Exercise aim:
Locate the word "ancaman" in the entries below, then gather every line that holds it.

Data excerpts
= Beginning of Section =

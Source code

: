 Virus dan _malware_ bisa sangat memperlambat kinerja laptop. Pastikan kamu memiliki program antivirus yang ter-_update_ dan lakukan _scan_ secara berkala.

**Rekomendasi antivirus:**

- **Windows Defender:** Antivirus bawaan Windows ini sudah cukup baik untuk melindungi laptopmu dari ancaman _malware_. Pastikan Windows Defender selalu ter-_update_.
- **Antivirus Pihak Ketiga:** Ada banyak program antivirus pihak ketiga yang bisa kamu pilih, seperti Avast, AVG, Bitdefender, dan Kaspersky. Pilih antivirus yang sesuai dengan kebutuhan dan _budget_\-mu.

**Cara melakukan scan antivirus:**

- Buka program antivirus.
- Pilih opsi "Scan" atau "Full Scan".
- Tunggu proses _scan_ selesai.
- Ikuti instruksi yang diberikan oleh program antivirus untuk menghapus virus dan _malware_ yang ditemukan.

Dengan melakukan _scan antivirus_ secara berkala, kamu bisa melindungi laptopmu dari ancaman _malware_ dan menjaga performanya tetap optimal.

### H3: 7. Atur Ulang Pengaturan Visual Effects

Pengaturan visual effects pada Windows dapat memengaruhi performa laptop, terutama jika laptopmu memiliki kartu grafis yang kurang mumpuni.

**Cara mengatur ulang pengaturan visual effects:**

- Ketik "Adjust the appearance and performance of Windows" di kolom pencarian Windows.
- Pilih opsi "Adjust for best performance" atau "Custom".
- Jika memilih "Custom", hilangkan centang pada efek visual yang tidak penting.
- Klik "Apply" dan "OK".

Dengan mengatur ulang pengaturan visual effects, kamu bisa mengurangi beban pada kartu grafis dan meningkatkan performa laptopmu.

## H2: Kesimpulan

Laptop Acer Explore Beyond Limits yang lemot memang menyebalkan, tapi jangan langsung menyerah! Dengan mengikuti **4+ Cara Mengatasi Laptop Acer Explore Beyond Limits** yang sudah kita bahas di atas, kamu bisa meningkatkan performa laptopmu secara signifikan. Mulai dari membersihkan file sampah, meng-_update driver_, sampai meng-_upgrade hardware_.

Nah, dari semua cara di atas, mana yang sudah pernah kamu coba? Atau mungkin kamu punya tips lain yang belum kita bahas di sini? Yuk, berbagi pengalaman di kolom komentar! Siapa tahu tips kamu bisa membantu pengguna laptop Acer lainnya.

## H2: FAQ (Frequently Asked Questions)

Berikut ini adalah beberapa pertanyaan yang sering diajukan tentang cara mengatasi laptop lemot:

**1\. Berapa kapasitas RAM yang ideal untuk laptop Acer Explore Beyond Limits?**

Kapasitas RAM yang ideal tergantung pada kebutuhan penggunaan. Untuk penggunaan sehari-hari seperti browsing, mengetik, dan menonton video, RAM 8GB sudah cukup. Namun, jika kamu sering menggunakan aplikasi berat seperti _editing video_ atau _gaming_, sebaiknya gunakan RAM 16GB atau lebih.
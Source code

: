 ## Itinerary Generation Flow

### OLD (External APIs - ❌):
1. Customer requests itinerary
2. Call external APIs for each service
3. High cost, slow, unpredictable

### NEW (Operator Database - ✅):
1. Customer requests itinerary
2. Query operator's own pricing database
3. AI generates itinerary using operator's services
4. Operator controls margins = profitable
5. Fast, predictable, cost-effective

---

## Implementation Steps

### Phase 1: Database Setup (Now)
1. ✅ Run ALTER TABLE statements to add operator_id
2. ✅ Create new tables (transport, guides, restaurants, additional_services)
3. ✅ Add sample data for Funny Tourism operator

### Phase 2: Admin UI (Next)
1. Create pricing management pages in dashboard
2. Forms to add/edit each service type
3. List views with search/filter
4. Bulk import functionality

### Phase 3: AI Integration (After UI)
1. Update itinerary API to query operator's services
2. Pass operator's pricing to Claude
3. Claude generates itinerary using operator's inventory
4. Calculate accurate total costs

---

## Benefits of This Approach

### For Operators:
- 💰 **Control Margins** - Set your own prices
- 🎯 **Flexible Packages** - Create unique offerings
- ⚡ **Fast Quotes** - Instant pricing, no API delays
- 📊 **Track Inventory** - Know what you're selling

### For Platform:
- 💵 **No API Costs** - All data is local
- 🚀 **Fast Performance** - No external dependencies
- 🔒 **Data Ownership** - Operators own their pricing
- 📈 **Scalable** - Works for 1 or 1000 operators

= End of Section =
= Beginning of Section =

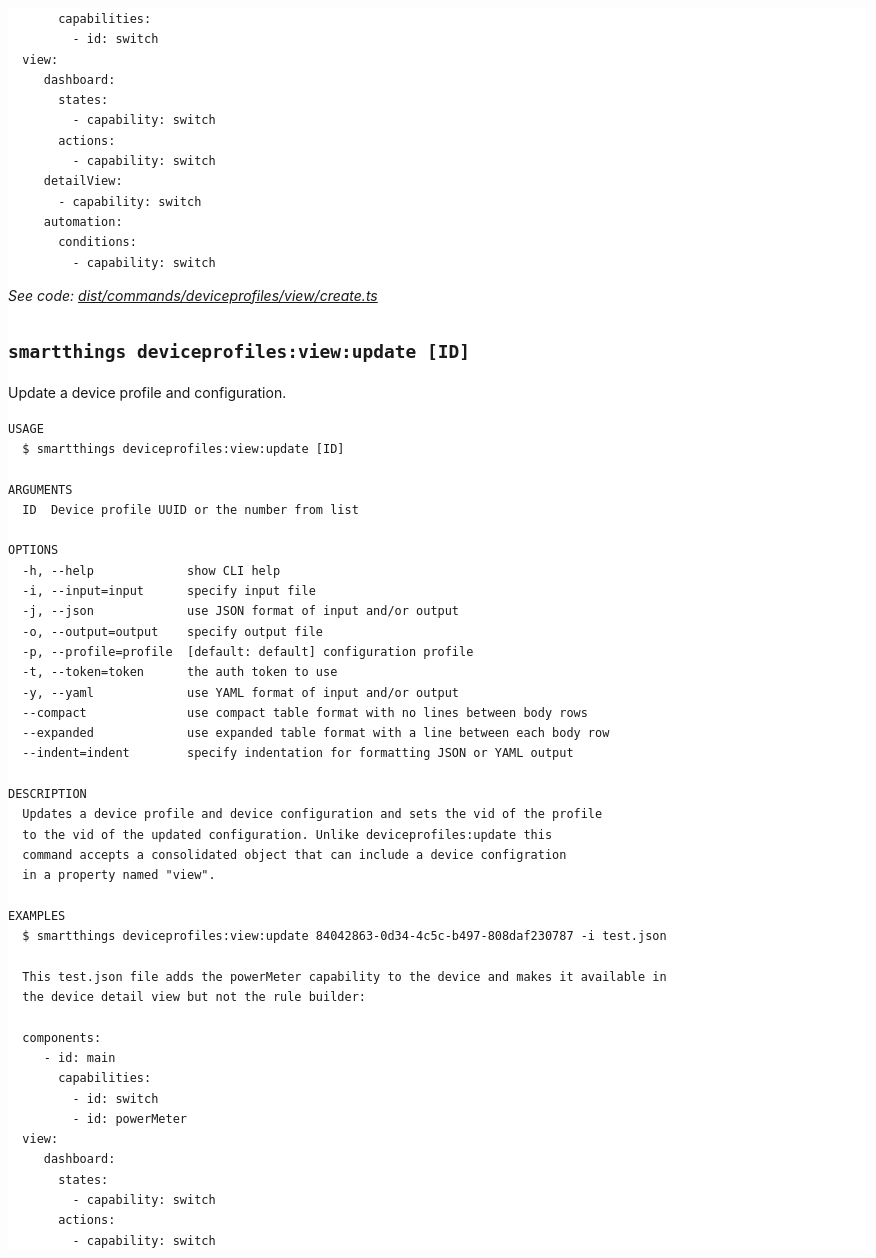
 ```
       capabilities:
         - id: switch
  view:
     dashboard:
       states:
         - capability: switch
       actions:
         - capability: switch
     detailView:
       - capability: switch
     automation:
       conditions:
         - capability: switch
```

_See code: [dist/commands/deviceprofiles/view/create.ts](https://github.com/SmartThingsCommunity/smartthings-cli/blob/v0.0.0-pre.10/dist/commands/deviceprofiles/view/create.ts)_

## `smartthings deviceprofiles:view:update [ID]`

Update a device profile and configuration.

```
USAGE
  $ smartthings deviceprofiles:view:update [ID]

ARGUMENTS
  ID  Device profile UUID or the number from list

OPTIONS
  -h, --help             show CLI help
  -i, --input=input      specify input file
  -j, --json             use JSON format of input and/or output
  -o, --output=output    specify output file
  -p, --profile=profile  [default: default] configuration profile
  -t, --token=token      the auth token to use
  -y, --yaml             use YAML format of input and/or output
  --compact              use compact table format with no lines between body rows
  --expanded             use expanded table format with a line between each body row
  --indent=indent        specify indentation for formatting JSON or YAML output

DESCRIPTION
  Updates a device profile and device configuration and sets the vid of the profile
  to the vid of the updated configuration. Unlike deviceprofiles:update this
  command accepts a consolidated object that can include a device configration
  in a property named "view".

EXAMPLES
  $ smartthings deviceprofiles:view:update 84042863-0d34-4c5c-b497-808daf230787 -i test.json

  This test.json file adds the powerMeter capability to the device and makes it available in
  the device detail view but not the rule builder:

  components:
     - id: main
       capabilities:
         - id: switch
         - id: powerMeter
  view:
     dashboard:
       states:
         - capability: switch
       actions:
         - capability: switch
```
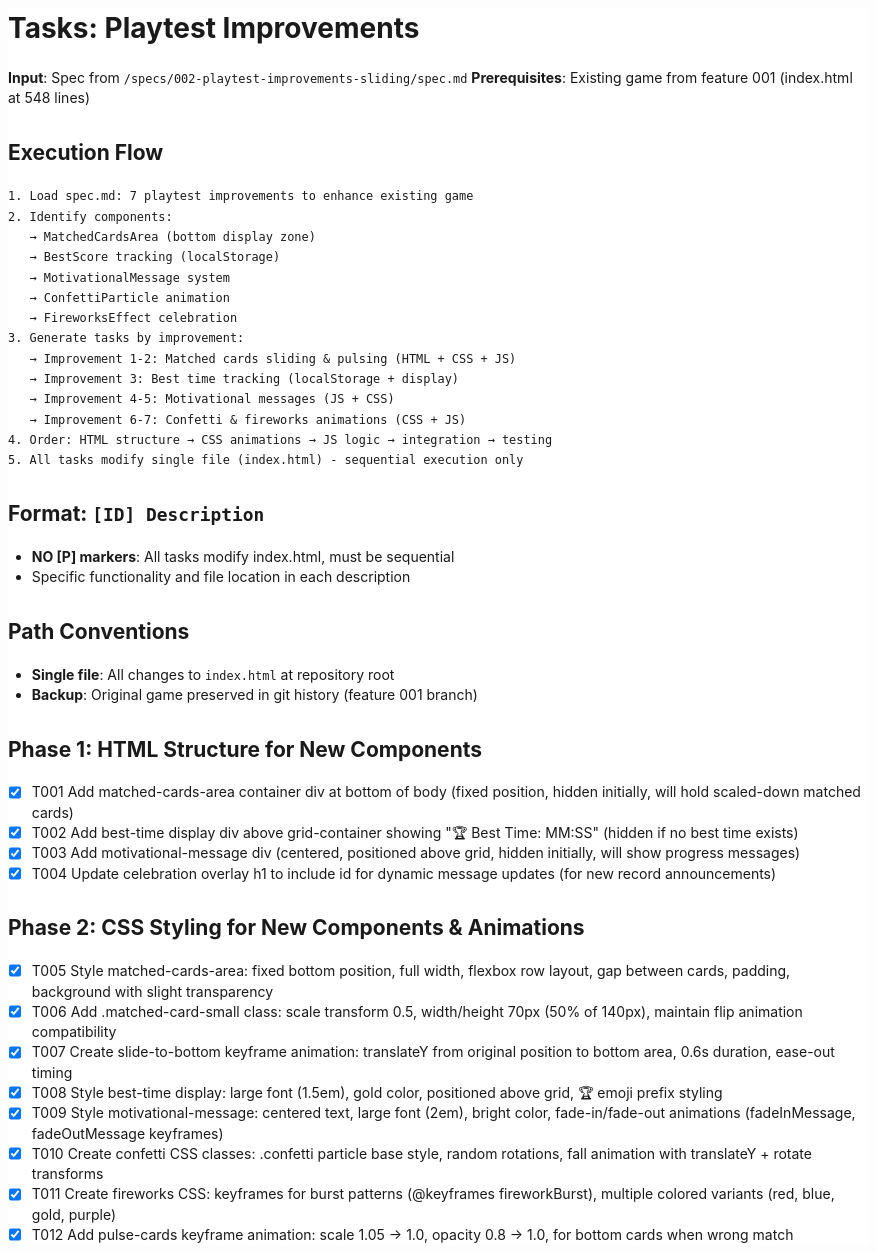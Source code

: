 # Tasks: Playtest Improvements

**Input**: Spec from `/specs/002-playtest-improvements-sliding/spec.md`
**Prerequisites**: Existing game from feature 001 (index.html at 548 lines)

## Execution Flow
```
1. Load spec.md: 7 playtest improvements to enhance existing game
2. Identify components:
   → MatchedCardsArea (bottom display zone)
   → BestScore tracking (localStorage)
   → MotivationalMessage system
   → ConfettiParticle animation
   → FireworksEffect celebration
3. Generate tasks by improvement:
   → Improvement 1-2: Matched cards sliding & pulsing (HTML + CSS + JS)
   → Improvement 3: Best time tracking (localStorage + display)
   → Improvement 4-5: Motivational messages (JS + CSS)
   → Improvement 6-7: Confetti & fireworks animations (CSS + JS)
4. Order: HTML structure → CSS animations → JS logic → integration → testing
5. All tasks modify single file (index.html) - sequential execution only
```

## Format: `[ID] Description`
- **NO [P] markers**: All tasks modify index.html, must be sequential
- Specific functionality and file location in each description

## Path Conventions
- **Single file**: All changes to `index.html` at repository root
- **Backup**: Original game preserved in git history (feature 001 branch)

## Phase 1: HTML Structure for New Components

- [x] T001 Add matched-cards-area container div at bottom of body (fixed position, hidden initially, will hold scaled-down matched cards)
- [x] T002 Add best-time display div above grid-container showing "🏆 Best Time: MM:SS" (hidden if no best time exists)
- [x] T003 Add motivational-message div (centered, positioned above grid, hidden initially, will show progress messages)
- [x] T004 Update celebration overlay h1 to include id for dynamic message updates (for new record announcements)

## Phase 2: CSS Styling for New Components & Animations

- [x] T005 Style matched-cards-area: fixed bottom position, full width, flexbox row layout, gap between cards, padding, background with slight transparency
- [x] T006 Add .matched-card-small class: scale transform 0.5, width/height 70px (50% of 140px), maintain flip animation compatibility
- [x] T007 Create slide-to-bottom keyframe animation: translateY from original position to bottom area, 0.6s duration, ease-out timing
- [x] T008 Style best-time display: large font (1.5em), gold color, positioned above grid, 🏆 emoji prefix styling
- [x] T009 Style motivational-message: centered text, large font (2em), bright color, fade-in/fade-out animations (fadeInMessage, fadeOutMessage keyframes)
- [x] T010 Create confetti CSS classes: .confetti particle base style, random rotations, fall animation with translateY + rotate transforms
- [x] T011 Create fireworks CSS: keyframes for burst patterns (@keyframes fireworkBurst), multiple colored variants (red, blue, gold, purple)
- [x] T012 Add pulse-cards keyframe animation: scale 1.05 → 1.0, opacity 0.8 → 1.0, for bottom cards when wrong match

= End of Section =

Response to the task:
- **Windows Defender:** Antivirus bawaan Windows ini sudah cukup baik untuk melindungi laptopmu dari ancaman _malware_. Pastikan Windows Defender selalu ter-_update_.
Dengan melakukan _scan antivirus_ secara berkala, kamu bisa melindungi laptopmu dari ancaman _malware_ dan menjaga performanya tetap optimal.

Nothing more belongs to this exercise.